What Data Tells us About the Farm Bill

In the documentary, “A Place at the Table,” a brave woman from the Witnesses to Hunger program, Barbie Izquiriedo asked policy makers “Do you see me? My name is Barbie and I exist.”  Barbie and her two small children regularly experience food insecurity, and she was questioning policy makers because she believes that if they really saw her that they would not continue to jeopardize critical food programs like the Supplemental Nutrition Assistance Program (SNAP) or “food stamps.”

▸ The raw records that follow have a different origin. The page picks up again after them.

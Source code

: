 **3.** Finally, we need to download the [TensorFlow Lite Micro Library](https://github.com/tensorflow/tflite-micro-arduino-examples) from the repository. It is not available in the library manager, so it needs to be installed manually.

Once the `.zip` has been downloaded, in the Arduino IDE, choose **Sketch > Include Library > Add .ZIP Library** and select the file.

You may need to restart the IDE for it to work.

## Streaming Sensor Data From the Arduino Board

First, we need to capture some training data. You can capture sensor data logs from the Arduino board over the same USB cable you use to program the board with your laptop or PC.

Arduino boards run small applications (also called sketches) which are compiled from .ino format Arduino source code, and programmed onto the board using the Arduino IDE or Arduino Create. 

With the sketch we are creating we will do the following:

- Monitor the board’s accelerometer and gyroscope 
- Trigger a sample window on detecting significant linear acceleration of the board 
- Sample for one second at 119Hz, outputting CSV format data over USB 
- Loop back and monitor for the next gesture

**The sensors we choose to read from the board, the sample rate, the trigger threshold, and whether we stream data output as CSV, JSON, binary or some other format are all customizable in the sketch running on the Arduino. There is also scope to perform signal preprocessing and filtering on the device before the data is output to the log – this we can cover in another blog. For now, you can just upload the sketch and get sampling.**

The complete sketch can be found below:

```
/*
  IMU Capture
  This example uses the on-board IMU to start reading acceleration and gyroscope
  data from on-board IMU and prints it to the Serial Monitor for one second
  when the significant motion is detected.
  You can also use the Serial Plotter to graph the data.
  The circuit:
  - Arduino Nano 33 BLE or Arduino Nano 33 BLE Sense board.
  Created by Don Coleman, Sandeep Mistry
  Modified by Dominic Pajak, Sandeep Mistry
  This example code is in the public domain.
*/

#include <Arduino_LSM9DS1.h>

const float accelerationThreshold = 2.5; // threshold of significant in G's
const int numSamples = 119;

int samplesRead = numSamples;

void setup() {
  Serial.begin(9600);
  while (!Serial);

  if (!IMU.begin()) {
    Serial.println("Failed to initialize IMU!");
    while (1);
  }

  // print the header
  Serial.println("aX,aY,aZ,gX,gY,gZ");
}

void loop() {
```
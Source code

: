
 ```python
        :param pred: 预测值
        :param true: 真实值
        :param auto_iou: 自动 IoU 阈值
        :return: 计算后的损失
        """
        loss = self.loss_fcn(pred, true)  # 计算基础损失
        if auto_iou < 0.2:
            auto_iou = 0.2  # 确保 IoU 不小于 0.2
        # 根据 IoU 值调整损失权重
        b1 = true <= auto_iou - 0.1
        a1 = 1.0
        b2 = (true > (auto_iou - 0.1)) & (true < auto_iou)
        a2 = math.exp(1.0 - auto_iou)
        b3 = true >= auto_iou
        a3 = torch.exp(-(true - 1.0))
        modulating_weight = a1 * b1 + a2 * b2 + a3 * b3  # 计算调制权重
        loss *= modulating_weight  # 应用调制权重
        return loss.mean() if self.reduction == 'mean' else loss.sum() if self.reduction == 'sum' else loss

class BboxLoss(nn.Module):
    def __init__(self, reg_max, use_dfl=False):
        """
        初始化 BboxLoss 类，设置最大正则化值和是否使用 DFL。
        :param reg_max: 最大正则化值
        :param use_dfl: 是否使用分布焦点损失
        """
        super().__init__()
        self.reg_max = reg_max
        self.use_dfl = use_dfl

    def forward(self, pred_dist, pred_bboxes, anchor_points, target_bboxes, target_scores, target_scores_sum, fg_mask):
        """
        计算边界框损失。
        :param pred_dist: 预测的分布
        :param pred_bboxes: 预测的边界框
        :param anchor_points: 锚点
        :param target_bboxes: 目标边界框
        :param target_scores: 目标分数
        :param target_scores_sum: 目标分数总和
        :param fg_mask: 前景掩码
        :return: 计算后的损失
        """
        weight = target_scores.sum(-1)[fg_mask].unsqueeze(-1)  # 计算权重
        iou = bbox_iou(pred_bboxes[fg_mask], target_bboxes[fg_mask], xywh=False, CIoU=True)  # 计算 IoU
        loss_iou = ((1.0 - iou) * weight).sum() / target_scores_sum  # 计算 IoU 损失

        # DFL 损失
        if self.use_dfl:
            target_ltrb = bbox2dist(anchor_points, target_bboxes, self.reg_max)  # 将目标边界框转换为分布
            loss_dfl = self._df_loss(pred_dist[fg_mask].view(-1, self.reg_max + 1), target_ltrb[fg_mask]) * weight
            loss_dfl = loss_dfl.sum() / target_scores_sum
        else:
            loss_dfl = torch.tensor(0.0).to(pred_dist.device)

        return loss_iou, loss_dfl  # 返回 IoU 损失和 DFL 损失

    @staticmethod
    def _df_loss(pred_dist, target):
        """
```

As a pediatrician at a safety net hospital, it isn’t hard for me to see Barbie. Every day, I treat patients and their families who experience real hunger. I see what it does to their health and to their well-being. Congress will reconsider the Farm Bill next month, and while I hope that they will be persuaded by the Barbies of the world to protect SNAP and programs like it, they can also rely on the data.

The Health Impact Project undertook a health impact assessment (HIA) of the original House and Senate proposed Farm Bills, focusing on the policies related to SNAP, analyzing the new deduction requirements and differing decreased access of the food benefit. The HIA had a few important pieces of data that cannot be overemphasized. Access to enough healthy food has a direct impact on the maintenance of Diabetes. The changes made to SNAP in the original House Bill, which “saved” $20 billion over 10 years, has the potential to cost $15 billion over the same time period in increased diabetes-related healthcare costs alone. That says two things to me: we won’t save money and Diabetes patients will get sicker.

The HIA also found it would cost MORE to administer the SNAP program under the new bill, and the proposed cuts to benefits would affect over 5 million people, many of these families trying to feed their children. Colleagues of mine at Children’s HealthWatch and I recently published a commentary in Lancet entitled “SNAP cuts will harm US children,” not because we are zealots for SNAP, but because that is what the data shows.

The data is clear that SNAP works to end hunger. With healthcare costs rising and 50 million people in poverty hungry, we cannot afford to cut it. I hope the policymakers in Congress deciding on the Farm Bill see this data because it shows that cutting SNAP will have a negative impact on health and increase healthcare costs. If they want to make an evidenced-based decision, the evidence is there. They just have to be willing to “see” the data, just like they have to want to see Barbie.